### EXERCISE REQUIREMENTS
Draw out every line with the word "positive" from the listing below.

=== Section Start ===

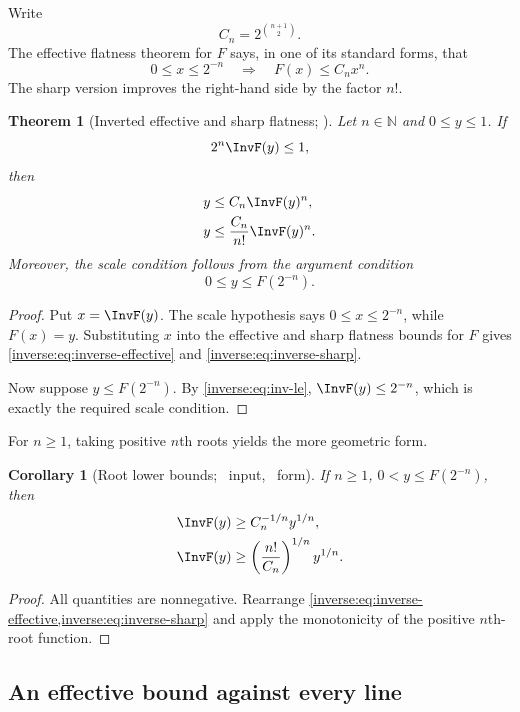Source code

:\documentclass[11pt,oneside]{article}
\newtheorem{theorem}{Theorem}[section]
\newtheorem{corollary}[corollary]{Corollary}
\theoremstyle{definition}
\theoremstyle{remark}
\newcommand{\N}{\mathbb N}
\begin{document}
Write
\[
 C_n=2^{\binom{n+1}{2}}.
\]
The effective flatness theorem for $F$ says, in one of its standard forms,
that
\[
 0\leq x\leq2^{-n}
 \quad\Longrightarrow\quad
 F(x)\leq C_nx^n. \label{inverse:eq:flatness-input}
\]
The sharp version improves the right-hand side by the factor $n!$.

\begin{theorem}[Inverted effective and sharp flatness; \Formalized]
\label{inverse:thm:inverted-flatness}
Let $n\in\N$ and $0\leq y\leq1$.  If
\[
 2^n\InvF(y)\leq1,
\]
then
\begin{align}
 y&\leq C_n\InvF(y)^n, \label{inverse:eq:inverse-effective}\\
 y&\leq \frac{C_n}{n!}\InvF(y)^n. \label{inverse:eq:inverse-sharp}
\end{align}
Moreover, the scale condition follows from the argument condition
\[
 0\leq y\leq F(2^{-n}).
\]
\end{theorem}

\begin{proof}
Put $x=\InvF(y)$.  The scale hypothesis says $0\leq x\leq2^{-n}$, while
$F(x)=y$.  Substituting $x$ into the effective and sharp flatness bounds
for $F$ gives \eqref{inverse:eq:inverse-effective} and
\eqref{inverse:eq:inverse-sharp}.

Now suppose $y\leq F(2^{-n})$.  By
\eqref{inverse:eq:inv-le}, $\InvF(y)\leq2^{-n}$, which is exactly the required
scale condition.
\end{proof}

For $n\geq1$, taking positive $n$th roots yields the more geometric form.

\begin{corollary}[Root lower bounds; \Formalized\ input, \Derived\ form]
\label{inverse:cor:root-lower}
If $n\geq1$, $0<y\leq F(2^{-n})$, then
\begin{align}
 \InvF(y)&\geq C_n^{-1/n}y^{1/n}, \label{inverse:eq:root-effective}\\
 \InvF(y)&\geq
 \left(\frac{n!}{C_n}\right)^{1/n}y^{1/n}. \label{inverse:eq:root-sharp}
\end{align}
\end{corollary}

\begin{proof}
All quantities are nonnegative.  Rearrange
\cref{inverse:eq:inverse-effective,inverse:eq:inverse-sharp} and apply the monotonicity of
the positive $n$th-root function.
\end{proof}

\subsection{An effective bound against every line}
\end{document}
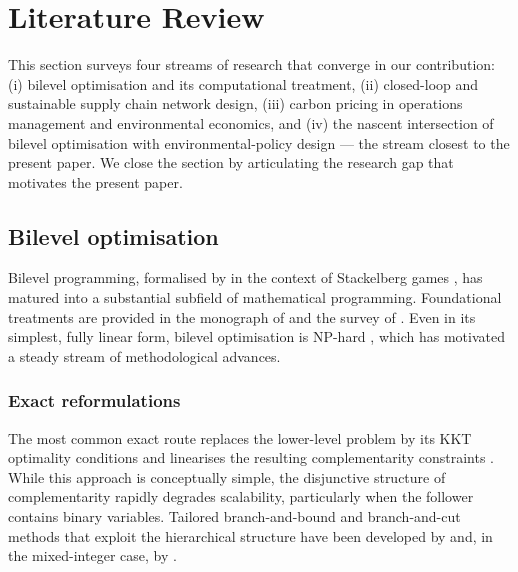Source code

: 
\section{Literature Review}
\label{sec:literature}

This section surveys four streams of research that converge in our
contribution: (i) bilevel optimisation and its computational
treatment, (ii) closed-loop and sustainable supply chain network
design, (iii) carbon pricing in operations management and
environmental economics, and (iv) the nascent intersection of
bilevel optimisation with environmental-policy design --- the stream
closest to the present paper. We close the section by articulating
the research gap that motivates the present paper.

\subsection{Bilevel optimisation}
\label{sec:lit:bilevel}

Bilevel programming, formalised by \citet{bracken1973} in the
context of Stackelberg games \citep{vonStackelberg1934}, has matured
into a substantial subfield of mathematical programming. Foundational
treatments are provided in the monograph of \citet{dempe2002} and the
survey of \citet{colson2007}. Even in its simplest, fully linear
form, bilevel optimisation is NP-hard \citep{jeroslow1985, hansen1992},
which has motivated a steady stream of methodological advances.

\subsubsection{Exact reformulations}
\label{sec:lit:exact}

The most common exact route
replaces the lower-level problem by its KKT optimality conditions and
linearises the resulting complementarity constraints
\citep{fortuny1981}. While this approach is conceptually simple, the
disjunctive structure of complementarity rapidly degrades scalability,
particularly when the follower contains binary variables. Tailored
branch-and-bound and branch-and-cut methods that exploit the
hierarchical structure have been developed by \citet{moore1990} and,
in the mixed-integer case, by \citet{denegre2011}.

=== Section End ===

### PROBLEM SOLUTION
For $n\geq1$, taking positive $n$th roots yields the more geometric form.
the positive $n$th-root function.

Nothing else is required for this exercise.